THE RECORDS START

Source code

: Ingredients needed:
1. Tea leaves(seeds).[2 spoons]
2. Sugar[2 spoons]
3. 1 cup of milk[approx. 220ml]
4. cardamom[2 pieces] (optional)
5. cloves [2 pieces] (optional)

THE RECORDS END
THE RECORDS START

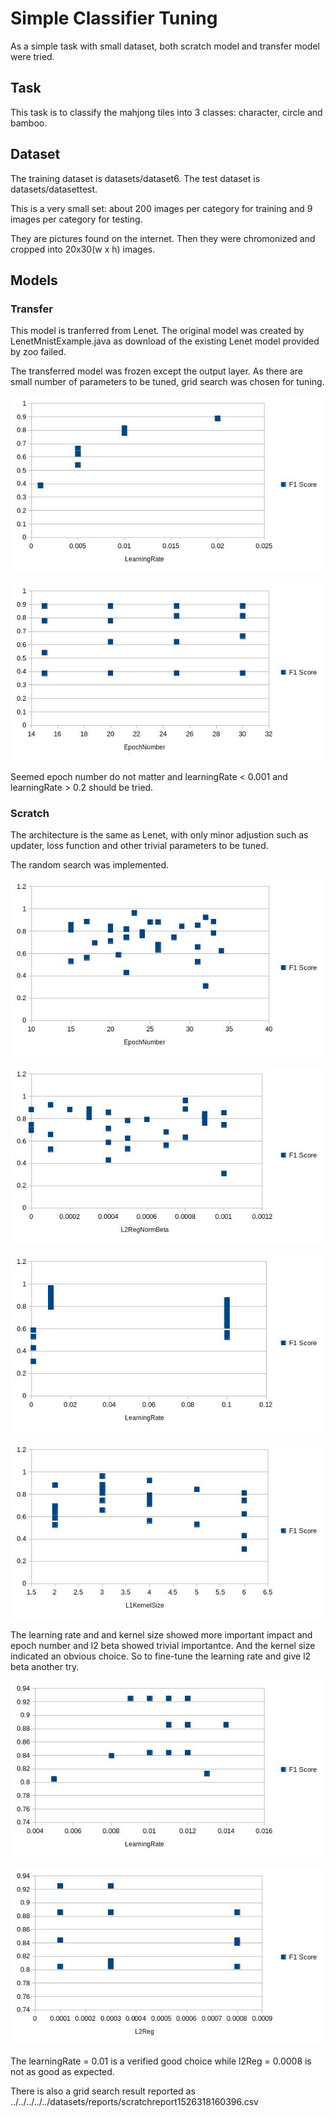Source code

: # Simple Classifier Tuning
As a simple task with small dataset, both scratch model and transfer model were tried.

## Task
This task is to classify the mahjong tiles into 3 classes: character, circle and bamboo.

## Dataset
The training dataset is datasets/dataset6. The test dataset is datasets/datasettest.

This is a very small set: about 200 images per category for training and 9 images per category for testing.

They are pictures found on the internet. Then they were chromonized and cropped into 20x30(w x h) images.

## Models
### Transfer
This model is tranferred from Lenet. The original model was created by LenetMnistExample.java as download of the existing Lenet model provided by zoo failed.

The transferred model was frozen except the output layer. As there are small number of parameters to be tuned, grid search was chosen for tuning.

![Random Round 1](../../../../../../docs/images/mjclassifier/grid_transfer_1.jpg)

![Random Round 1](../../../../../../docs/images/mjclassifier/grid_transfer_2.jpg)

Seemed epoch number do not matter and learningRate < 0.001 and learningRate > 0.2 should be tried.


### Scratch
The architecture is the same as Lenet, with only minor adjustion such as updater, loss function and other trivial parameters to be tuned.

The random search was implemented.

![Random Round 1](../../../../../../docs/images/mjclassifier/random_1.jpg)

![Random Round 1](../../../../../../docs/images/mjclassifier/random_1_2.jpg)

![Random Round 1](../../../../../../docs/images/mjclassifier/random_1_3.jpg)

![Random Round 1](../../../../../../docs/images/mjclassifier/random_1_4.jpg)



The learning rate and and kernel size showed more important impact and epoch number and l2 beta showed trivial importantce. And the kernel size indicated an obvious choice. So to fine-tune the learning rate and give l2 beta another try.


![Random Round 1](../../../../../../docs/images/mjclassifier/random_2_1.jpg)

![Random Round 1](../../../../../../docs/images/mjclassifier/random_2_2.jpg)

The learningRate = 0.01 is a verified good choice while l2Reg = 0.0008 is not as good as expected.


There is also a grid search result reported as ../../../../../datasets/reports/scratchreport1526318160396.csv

THE RECORDS END
THE RECORDS START

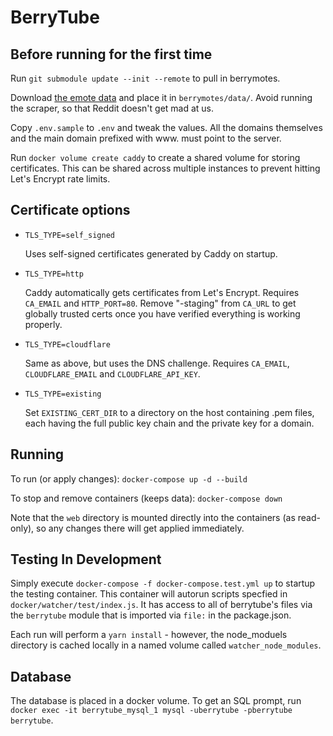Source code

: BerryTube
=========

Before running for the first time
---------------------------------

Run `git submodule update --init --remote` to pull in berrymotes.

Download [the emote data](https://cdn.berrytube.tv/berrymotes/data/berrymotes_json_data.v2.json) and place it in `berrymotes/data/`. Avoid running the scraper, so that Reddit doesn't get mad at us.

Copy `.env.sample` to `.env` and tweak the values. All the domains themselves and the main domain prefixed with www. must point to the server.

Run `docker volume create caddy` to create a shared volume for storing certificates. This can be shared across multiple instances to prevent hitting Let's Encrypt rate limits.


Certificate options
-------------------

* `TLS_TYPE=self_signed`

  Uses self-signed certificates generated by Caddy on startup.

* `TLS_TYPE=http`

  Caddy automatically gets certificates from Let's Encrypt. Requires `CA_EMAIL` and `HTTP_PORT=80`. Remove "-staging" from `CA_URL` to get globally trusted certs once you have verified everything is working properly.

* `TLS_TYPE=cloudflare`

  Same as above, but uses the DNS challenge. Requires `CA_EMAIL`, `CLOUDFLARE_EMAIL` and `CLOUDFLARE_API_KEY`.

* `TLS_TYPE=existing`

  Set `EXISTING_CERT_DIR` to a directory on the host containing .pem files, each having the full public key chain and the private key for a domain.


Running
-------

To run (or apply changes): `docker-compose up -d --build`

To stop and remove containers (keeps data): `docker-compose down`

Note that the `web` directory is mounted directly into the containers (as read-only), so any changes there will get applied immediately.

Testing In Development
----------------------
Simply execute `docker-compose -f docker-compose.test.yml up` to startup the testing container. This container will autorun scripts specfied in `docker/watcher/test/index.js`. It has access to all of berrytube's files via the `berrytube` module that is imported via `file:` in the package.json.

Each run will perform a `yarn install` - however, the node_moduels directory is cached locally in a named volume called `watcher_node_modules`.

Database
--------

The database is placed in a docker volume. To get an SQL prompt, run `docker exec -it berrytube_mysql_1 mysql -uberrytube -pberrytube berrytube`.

THE RECORDS END

### DESCRIPTION OF THE TASK
In the entries above, some lines hold the string "number". Copy each of them.

### TASK SOLUTION
The transferred model was frozen except the output layer. As there are small number of parameters to be tuned, grid search was chosen for tuning.
Seemed epoch number do not matter and learningRate < 0.001 and learningRate > 0.2 should be tried.
The learning rate and and kernel size showed more important impact and epoch number and l2 beta showed trivial importantce. And the kernel size indicated an obvious choice. So to fine-tune the learning rate and give l2 beta another try.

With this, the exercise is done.